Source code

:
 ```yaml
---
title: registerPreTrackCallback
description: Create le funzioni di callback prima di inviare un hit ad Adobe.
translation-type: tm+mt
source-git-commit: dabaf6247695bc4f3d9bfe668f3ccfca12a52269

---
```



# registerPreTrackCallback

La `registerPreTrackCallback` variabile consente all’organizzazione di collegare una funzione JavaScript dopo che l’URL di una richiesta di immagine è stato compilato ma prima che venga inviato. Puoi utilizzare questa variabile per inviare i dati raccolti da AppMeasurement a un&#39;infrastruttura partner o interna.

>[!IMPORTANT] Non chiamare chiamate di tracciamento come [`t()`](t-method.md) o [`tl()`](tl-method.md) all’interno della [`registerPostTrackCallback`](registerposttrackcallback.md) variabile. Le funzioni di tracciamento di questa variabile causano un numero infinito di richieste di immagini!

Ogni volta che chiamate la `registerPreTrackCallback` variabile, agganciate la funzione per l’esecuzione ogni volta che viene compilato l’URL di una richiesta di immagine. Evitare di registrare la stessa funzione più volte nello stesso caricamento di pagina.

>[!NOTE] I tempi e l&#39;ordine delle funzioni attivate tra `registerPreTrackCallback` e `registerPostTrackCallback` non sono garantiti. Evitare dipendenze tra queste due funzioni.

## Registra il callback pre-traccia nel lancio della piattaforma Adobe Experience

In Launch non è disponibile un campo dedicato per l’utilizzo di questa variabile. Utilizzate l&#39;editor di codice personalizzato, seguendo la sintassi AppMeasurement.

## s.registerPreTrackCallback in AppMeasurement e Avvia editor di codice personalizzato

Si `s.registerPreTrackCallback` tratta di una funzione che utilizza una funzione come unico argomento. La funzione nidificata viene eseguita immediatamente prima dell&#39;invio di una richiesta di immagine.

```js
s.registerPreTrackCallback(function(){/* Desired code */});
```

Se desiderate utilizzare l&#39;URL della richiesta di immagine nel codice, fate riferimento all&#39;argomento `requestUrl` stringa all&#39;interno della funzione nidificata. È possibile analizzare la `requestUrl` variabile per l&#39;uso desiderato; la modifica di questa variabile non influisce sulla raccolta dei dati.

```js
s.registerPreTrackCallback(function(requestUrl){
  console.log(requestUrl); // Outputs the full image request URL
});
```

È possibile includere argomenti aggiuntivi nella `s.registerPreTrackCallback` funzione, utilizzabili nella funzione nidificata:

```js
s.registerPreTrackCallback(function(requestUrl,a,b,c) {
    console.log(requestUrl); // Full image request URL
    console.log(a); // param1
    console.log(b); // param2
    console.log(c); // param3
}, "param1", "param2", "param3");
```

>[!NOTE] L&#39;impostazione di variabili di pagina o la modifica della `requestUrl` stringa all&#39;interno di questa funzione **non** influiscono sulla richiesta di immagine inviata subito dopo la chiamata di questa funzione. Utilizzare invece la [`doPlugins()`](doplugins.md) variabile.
□ □ □ □
This exercise requires all the entries to be written out again exactly.

== Result for this exercise ==
Source code

:
 ```yaml
---
title: registerPreTrackCallback
description: Create le funzioni di callback prima di inviare un hit ad Adobe.
translation-type: tm+mt
source-git-commit: dabaf6247695bc4f3d9bfe668f3ccfca12a52269

---
```



# registerPreTrackCallback

La `registerPreTrackCallback` variabile consente all’organizzazione di collegare una funzione JavaScript dopo che l’URL di una richiesta di immagine è stato compilato ma prima che venga inviato. Puoi utilizzare questa variabile per inviare i dati raccolti da AppMeasurement a un&#39;infrastruttura partner o interna.

>[!IMPORTANT] Non chiamare chiamate di tracciamento come [`t()`](t-method.md) o [`tl()`](tl-method.md) all’interno della [`registerPostTrackCallback`](registerposttrackcallback.md) variabile. Le funzioni di tracciamento di questa variabile causano un numero infinito di richieste di immagini!

Ogni volta che chiamate la `registerPreTrackCallback` variabile, agganciate la funzione per l’esecuzione ogni volta che viene compilato l’URL di una richiesta di immagine. Evitare di registrare la stessa funzione più volte nello stesso caricamento di pagina.

>[!NOTE] I tempi e l&#39;ordine delle funzioni attivate tra `registerPreTrackCallback` e `registerPostTrackCallback` non sono garantiti. Evitare dipendenze tra queste due funzioni.

## Registra il callback pre-traccia nel lancio della piattaforma Adobe Experience

In Launch non è disponibile un campo dedicato per l’utilizzo di questa variabile. Utilizzate l&#39;editor di codice personalizzato, seguendo la sintassi AppMeasurement.

## s.registerPreTrackCallback in AppMeasurement e Avvia editor di codice personalizzato

Si `s.registerPreTrackCallback` tratta di una funzione che utilizza una funzione come unico argomento. La funzione nidificata viene eseguita immediatamente prima dell&#39;invio di una richiesta di immagine.

```js
s.registerPreTrackCallback(function(){/* Desired code */});
```

Se desiderate utilizzare l&#39;URL della richiesta di immagine nel codice, fate riferimento all&#39;argomento `requestUrl` stringa all&#39;interno della funzione nidificata. È possibile analizzare la `requestUrl` variabile per l&#39;uso desiderato; la modifica di questa variabile non influisce sulla raccolta dei dati.

```js
s.registerPreTrackCallback(function(requestUrl){
  console.log(requestUrl); // Outputs the full image request URL
});
```

È possibile includere argomenti aggiuntivi nella `s.registerPreTrackCallback` funzione, utilizzabili nella funzione nidificata:

```js
s.registerPreTrackCallback(function(requestUrl,a,b,c) {
    console.log(requestUrl); // Full image request URL
    console.log(a); // param1
    console.log(b); // param2
    console.log(c); // param3
}, "param1", "param2", "param3");
```

>[!NOTE] L&#39;impostazione di variabili di pagina o la modifica della `requestUrl` stringa all&#39;interno di questa funzione **non** influiscono sulla richiesta di immagine inviata subito dopo la chiamata di questa funzione. Utilizzare invece la [`doPlugins()`](doplugins.md) variabile.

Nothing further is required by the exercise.